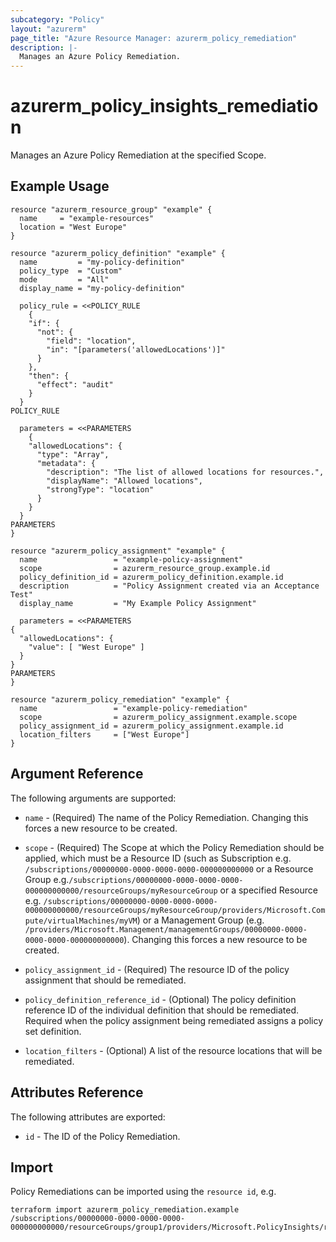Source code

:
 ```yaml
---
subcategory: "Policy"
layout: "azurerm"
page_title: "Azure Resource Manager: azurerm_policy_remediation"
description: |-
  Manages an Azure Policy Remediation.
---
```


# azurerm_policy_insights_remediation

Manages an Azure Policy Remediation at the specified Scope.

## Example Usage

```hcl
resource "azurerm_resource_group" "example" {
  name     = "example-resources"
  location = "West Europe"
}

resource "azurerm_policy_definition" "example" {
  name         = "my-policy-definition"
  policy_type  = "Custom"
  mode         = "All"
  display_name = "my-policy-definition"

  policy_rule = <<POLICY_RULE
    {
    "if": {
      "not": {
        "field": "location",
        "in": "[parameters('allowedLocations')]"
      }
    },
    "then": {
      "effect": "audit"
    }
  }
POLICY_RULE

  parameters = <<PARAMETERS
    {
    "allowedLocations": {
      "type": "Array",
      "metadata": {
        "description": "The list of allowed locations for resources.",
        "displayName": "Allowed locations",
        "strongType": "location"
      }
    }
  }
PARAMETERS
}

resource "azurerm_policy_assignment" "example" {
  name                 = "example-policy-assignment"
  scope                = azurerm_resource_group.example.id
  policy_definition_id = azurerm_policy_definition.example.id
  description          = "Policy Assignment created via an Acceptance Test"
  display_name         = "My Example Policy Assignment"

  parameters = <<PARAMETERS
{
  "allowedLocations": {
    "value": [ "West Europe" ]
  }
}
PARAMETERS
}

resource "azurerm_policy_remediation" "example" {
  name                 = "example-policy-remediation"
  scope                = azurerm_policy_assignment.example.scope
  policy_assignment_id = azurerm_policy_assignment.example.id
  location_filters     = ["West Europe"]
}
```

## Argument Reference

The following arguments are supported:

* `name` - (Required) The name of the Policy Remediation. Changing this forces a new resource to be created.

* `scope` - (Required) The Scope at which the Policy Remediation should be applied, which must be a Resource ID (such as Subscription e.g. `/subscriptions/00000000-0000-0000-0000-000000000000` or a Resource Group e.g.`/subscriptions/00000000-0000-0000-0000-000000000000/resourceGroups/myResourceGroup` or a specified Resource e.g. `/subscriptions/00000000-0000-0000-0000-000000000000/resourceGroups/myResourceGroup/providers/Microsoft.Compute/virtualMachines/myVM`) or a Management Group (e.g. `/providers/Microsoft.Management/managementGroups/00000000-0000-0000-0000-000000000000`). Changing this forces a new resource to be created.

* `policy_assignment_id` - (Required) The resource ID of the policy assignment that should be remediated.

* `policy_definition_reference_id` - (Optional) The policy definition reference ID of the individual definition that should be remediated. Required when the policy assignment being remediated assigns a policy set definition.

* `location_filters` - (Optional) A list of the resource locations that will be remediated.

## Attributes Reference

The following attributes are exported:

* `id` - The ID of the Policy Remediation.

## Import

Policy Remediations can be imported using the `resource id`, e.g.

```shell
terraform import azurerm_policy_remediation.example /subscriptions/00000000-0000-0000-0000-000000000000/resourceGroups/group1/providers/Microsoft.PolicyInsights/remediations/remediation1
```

---

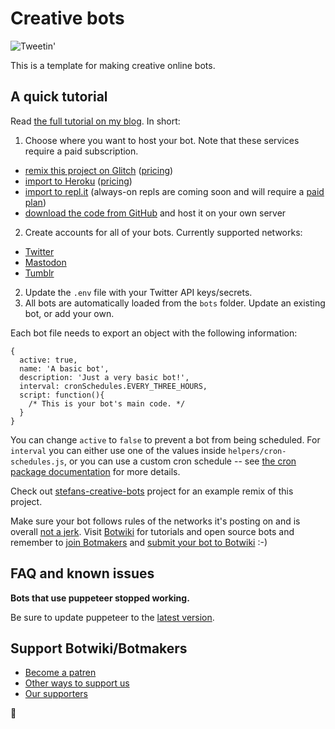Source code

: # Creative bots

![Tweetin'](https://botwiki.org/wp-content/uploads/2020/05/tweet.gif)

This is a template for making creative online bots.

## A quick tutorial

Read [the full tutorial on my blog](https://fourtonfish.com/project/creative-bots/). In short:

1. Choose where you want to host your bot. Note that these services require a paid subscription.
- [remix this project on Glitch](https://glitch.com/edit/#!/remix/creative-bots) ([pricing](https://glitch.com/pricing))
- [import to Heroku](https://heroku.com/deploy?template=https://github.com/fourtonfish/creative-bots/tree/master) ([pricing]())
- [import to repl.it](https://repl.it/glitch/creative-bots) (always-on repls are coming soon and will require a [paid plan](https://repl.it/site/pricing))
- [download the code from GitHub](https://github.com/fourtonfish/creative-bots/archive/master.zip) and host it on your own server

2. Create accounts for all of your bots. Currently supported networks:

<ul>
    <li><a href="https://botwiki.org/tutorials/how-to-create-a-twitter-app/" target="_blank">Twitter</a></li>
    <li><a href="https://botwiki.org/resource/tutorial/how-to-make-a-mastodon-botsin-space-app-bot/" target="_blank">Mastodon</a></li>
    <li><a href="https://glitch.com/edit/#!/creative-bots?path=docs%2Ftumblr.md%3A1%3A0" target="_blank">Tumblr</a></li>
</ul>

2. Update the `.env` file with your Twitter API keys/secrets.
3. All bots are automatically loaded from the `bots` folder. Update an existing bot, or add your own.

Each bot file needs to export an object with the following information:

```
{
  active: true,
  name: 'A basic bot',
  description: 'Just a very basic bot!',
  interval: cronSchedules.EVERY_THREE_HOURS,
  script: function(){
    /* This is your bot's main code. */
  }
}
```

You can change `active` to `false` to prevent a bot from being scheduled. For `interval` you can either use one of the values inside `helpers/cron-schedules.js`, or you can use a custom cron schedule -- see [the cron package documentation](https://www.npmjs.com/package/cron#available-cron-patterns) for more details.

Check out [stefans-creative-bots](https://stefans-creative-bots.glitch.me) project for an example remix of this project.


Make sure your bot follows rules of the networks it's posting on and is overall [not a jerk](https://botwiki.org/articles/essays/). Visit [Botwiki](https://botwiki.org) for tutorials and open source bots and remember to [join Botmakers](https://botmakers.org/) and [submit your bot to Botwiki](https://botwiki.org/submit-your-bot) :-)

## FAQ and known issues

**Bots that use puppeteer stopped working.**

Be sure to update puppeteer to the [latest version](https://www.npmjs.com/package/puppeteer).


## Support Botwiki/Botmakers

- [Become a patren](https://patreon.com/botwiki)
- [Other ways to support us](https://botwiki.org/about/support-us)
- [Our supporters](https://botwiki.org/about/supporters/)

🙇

Exercise objective:
Find every line above that contains the word "basic", and return each one.

Answer for this exercise:
  name: 'A basic bot',
  description: 'Just a very basic bot!',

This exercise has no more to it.